Task instructions
An exact copy of the records below is required, and it must contain no pictures.

Input
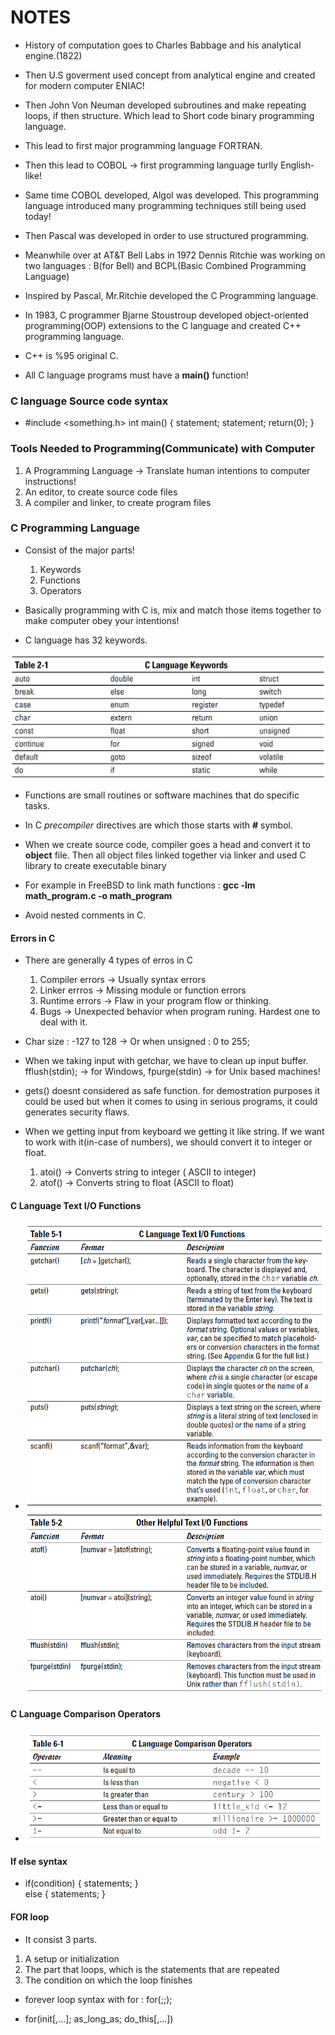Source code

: # NOTES

- History of computation goes to Charles Babbage and his analytical engine.(1822)

- Then U.S goverment used concept from analytical engine and created for modern computer ENIAC!

- Then John Von Neuman developed subroutines and make repeating loops, if then structure. Which lead to Short code binary programming language.

- This lead to first major programming language FORTRAN. 

- Then this lead to COBOL -> first programming language turlly English-like!

- Same time COBOL developed, Algol was developed. This programming language introduced many programming techniques still being used today!

- Then Pascal was developed in order to use structured programming.

- Meanwhile over at AT&T Bell Labs in 1972 Dennis Ritchie was working on two languages : B(for Bell) and BCPL(Basic Combined Programming Language)

- Inspired by Pascal, Mr.Ritchie developed the C Programming language.

- In 1983, C programmer Bjarne Stoustroup developed object-oriented programming(OOP) extensions to the C language and created C++ programming language.

- C++ is %95 original C.

- All C language programs must have a **main()** function!


### C language Source code syntax
-   #include <something.h>
    int main()
    {
        statement;
        statement;
        return(0);
    }

### Tools Needed to Programming(Communicate) with Computer
1. A Programming Language   -> Translate human intentions to computer instructions!
2. An editor, to create source code files
3. A compiler and linker, to create program files

### C Programming Language
- Consist of the major parts!
    1. Keywords
    2. Functions
    3. Operators

- Basically programming with C is, mix and match those items together to make computer obey your intentions!

- C language has 32 keywords.

![Keywords in C](https://github.com/mrsahin101/BOOKS/blob/main/C_Programming/C_All_in_One_Desk_Reference_For_Dummies/Book_I_Hello_C/Images/C_Keywords.PNG) 

- Functions are small routines or software machines that do specific tasks.

- In C *precompiler* directives are which those starts with **#** symbol.

- When we create source code, compiler goes a head and convert it to **object** file. Then all object files linked together via linker and used C library to create executable binary

- For example in FreeBSD to link math functions : **gcc -lm math_program.c -o math_program**

- Avoid nested comments in C.

#### Errors in C
- There are generally 4 types of erros in C
    1. Compiler errors          -> Usually syntax errors 
    2. Linker errros            -> Missing module or function errors
    3. Runtime errors           -> Flaw in your program flow or thinking.
    4. Bugs                     -> Unexpected behavior when program runing. Hardest one to deal with it.


- Char size : -127 to 128 -> Or when unsigned : 0 to 255;

- When we taking input with getchar, we have to clean up input buffer. fflush(stdin); -> for Windows, fpurge(stdin) -> for Unix based machines!

- gets() doesnt considered as safe function. for demostration purposes it could be used but when it comes to using in serious programs, it could generates security flaws.

- When we getting input from keyboard we getting it like string. If we want to work with it(in-case of numbers), we should convert it to integer or float. 
    1. atoi() -> Converts string to integer ( ASCII to integer)
    2. atof() -> Converts string to float (ASCII to float)

#### C Language Text I/O Functions
-    ![Text I/O Functions](https://github.com/mrsahin101/BOOKS/blob/main/C_Programming/C_All_in_One_Desk_Reference_For_Dummies/Book_I_Hello_C/Images/C_Text_IO_Functions.PNG) 
     ![Text I/O Functions](https://github.com/mrsahin101/BOOKS/blob/main/C_Programming/C_All_in_One_Desk_Reference_For_Dummies/Book_I_Hello_C/Images/C_Text_IO_Functions_2.PNG) 

#### C Language Comparison Operators
-    ![C Comparison operators](https://github.com/mrsahin101/BOOKS/blob/main/C_Programming/C_All_in_One_Desk_Reference_For_Dummies/Book_I_Hello_C/Images/C_Comparison_Operators.PNG) 

#### If else syntax
-   if(condition)
    {
        statements;
    }   
    else
    {
        statements;
    }

#### FOR loop
- It consist 3 parts.
1. A setup or initialization
2. The part that loops, which is the statements that are repeated
3. The condition on which the loop finishes

- forever loop syntax with for : for(;;);

- for(init[,...]; as_long_as; do_this[,...])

Solved problem
Source code

: # NOTES

- History of computation goes to Charles Babbage and his analytical engine.(1822)

- Then U.S goverment used concept from analytical engine and created for modern computer ENIAC!

- Then John Von Neuman developed subroutines and make repeating loops, if then structure. Which lead to Short code binary programming language.

- This lead to first major programming language FORTRAN. 

- Then this lead to COBOL -> first programming language turlly English-like!

- Same time COBOL developed, Algol was developed. This programming language introduced many programming techniques still being used today!

- Then Pascal was developed in order to use structured programming.

- Meanwhile over at AT&T Bell Labs in 1972 Dennis Ritchie was working on two languages : B(for Bell) and BCPL(Basic Combined Programming Language)

- Inspired by Pascal, Mr.Ritchie developed the C Programming language.

- In 1983, C programmer Bjarne Stoustroup developed object-oriented programming(OOP) extensions to the C language and created C++ programming language.

- C++ is %95 original C.

- All C language programs must have a **main()** function!


### C language Source code syntax
-   #include <something.h>
    int main()
    {
        statement;
        statement;
        return(0);
    }

### Tools Needed to Programming(Communicate) with Computer
1. A Programming Language   -> Translate human intentions to computer instructions!
2. An editor, to create source code files
3. A compiler and linker, to create program files

### C Programming Language
- Consist of the major parts!
    1. Keywords
    2. Functions
    3. Operators

- Basically programming with C is, mix and match those items together to make computer obey your intentions!

- C language has 32 keywords.

![Keywords in C](https://github.com/mrsahin101/BOOKS/blob/main/C_Programming/C_All_in_One_Desk_Reference_For_Dummies/Book_I_Hello_C/Images/C_Keywords.PNG) 

- Functions are small routines or software machines that do specific tasks.

- In C *precompiler* directives are which those starts with **#** symbol.

- When we create source code, compiler goes a head and convert it to **object** file. Then all object files linked together via linker and used C library to create executable binary

- For example in FreeBSD to link math functions : **gcc -lm math_program.c -o math_program**

- Avoid nested comments in C.

#### Errors in C
- There are generally 4 types of erros in C
    1. Compiler errors          -> Usually syntax errors 
    2. Linker errros            -> Missing module or function errors
    3. Runtime errors           -> Flaw in your program flow or thinking.
    4. Bugs                     -> Unexpected behavior when program runing. Hardest one to deal with it.


- Char size : -127 to 128 -> Or when unsigned : 0 to 255;

- When we taking input with getchar, we have to clean up input buffer. fflush(stdin); -> for Windows, fpurge(stdin) -> for Unix based machines!

- gets() doesnt considered as safe function. for demostration purposes it could be used but when it comes to using in serious programs, it could generates security flaws.

- When we getting input from keyboard we getting it like string. If we want to work with it(in-case of numbers), we should convert it to integer or float. 
    1. atoi() -> Converts string to integer ( ASCII to integer)
    2. atof() -> Converts string to float (ASCII to float)

#### C Language Text I/O Functions
-    ![Text I/O Functions](https://github.com/mrsahin101/BOOKS/blob/main/C_Programming/C_All_in_One_Desk_Reference_For_Dummies/Book_I_Hello_C/Images/C_Text_IO_Functions.PNG) 
     ![Text I/O Functions](https://github.com/mrsahin101/BOOKS/blob/main/C_Programming/C_All_in_One_Desk_Reference_For_Dummies/Book_I_Hello_C/Images/C_Text_IO_Functions_2.PNG) 

#### C Language Comparison Operators
-    ![C Comparison operators](https://github.com/mrsahin101/BOOKS/blob/main/C_Programming/C_All_in_One_Desk_Reference_For_Dummies/Book_I_Hello_C/Images/C_Comparison_Operators.PNG) 

#### If else syntax
-   if(condition)
    {
        statements;
    }   
    else
    {
        statements;
    }

#### FOR loop
- It consist 3 parts.
1. A setup or initialization
2. The part that loops, which is the statements that are repeated
3. The condition on which the loop finishes

- forever loop syntax with for : for(;;);

- for(init[,...]; as_long_as; do_this[,...])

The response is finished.